═════ DATA FOR REVIEW ═════
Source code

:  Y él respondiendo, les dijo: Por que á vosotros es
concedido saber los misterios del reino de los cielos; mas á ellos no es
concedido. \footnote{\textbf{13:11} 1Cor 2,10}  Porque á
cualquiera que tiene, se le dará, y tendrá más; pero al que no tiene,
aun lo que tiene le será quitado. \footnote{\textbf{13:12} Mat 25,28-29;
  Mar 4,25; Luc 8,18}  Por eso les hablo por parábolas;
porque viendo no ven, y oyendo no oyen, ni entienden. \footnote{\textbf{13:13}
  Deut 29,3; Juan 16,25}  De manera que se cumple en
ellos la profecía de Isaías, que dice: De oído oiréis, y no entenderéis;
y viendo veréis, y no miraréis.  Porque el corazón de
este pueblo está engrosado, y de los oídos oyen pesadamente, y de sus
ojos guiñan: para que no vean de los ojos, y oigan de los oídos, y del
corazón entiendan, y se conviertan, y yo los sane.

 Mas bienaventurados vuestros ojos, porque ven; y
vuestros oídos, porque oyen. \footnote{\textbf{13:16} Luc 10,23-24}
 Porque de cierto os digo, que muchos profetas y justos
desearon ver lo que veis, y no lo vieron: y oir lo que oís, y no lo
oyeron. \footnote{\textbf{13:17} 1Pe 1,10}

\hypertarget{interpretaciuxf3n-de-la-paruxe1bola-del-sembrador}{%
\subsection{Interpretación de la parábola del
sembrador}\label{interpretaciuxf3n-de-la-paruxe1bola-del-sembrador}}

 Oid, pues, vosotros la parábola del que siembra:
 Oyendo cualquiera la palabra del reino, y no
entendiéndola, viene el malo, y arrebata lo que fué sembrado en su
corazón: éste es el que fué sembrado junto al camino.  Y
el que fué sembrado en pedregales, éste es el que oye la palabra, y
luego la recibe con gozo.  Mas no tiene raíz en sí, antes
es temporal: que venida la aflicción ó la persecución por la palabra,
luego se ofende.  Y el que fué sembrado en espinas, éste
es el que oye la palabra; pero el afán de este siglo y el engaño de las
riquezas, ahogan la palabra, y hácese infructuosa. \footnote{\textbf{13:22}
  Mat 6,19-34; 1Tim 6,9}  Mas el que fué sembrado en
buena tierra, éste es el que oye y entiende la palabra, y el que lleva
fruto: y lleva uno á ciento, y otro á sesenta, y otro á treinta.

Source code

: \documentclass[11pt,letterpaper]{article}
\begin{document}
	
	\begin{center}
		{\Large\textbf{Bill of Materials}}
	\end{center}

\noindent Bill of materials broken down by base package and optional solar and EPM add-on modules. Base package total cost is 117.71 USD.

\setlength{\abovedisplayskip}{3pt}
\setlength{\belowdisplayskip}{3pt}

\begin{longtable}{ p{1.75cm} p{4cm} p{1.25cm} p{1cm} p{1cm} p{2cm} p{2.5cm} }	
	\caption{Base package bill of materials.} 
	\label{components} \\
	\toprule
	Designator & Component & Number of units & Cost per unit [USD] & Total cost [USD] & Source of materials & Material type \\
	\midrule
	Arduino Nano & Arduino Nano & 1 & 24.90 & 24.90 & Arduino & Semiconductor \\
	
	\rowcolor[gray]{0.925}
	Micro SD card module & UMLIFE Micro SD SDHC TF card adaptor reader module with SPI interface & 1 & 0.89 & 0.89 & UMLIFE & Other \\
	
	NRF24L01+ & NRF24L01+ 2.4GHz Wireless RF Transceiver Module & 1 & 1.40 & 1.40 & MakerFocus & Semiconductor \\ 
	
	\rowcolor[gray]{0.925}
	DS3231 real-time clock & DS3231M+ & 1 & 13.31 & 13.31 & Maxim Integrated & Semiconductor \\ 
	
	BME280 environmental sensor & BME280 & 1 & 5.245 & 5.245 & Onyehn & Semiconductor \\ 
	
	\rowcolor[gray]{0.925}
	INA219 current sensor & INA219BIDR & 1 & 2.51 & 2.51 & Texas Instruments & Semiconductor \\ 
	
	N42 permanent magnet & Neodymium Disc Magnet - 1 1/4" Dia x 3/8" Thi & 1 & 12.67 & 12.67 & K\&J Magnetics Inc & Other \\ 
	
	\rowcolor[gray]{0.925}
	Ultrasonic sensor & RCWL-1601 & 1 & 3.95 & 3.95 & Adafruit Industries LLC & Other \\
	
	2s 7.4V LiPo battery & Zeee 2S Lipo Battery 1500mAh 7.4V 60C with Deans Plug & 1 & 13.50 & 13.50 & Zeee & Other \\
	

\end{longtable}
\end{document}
═════
From the listing, please work out how many lines contain "viendo". Give the number only.

2